Growers are naturally chapped because their efforts to work together to promote fresh Christmas trees (domestic and imported) and fend off cheap Chinese artificial tree imports are somehow being portrayed as a wacky liberal agenda.
Misinformation killed the Christmas tree promotion order. For example, some said the promotion order would hurt smaller producers, but producers and importers who marketed under 500 trees would have been exempt under the program.
David Addington of the Heritage Foundation set the stage for the Obama retreat.
In his column headlined “Obama Couldn’t Wait: His New Christmas Tree Tax” on Nov. 8, Addington skewered President Obama and paid scant attention to the fact that growers, not the president, wanted the 15-cent assessment.
Here is one barb:
“The economy is barely growing, and 9% of the American people have no jobs. Is a new tax on Christmas trees the best President Obama can do? And, by the way, the American Christmas tree has a great image that doesn’t need any help from the government.”
GOP lawmakers piled on. While Christmas tree growers were out in the field tending their crop and hoping for better times and new promotion efforts, the Web exploded.
Google “Christmas tree tax” and you will find 132 million search results.
USDA backed off on Nov. 14 in a Federal Register notice:
“On November 8, 2011, a final rule was published in the Federal Register ... establishing an industry-funded promotion, research, and information program for fresh cut Christmas trees, effective November 9, 2011. Due to recent events, the regulations are stayed in order to provide all interested persons, including the Christmas tree industry and the general public, an opportunity to become more familiar with the program.”
Can this “wait-and-see” approach work?

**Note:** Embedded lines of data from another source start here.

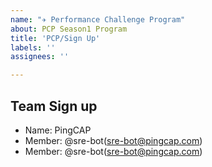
 ```yaml
---
name: "✈️ Performance Challenge Program"
about: PCP Season1 Program
title: 'PCP/Sign Up'
labels: ''
assignees: ''

---
```


<!--
  For personal sign up, delete the following content.
  For team sign up, please give a team name and list your team members.
  Up to three members in a team.
-->

## Team Sign up

- Name: PingCAP
- Member: @sre-bot(sre-bot@pingcap.com)
- Member: @sre-bot(sre-bot@pingcap.com)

Of course not. It is out of the question in this political environment. There is no way the “Christmas tree tax” will be revived during the 2012 election cycle.
I’m disappointed USDA career officials weren’t able to turn back the White House impulse to stand down and vacate support for the promotion program.
After all, marketers of avocados, mangoes, potatoes and many other crops rely on those USDA promotion programs.
And if the fruit and vegetable industry ever decides it needs and wants a national generic promotion program — and it should, in my view — it should demand assurance the USDA and the White House can find their backbone to fend off baseless political attacks.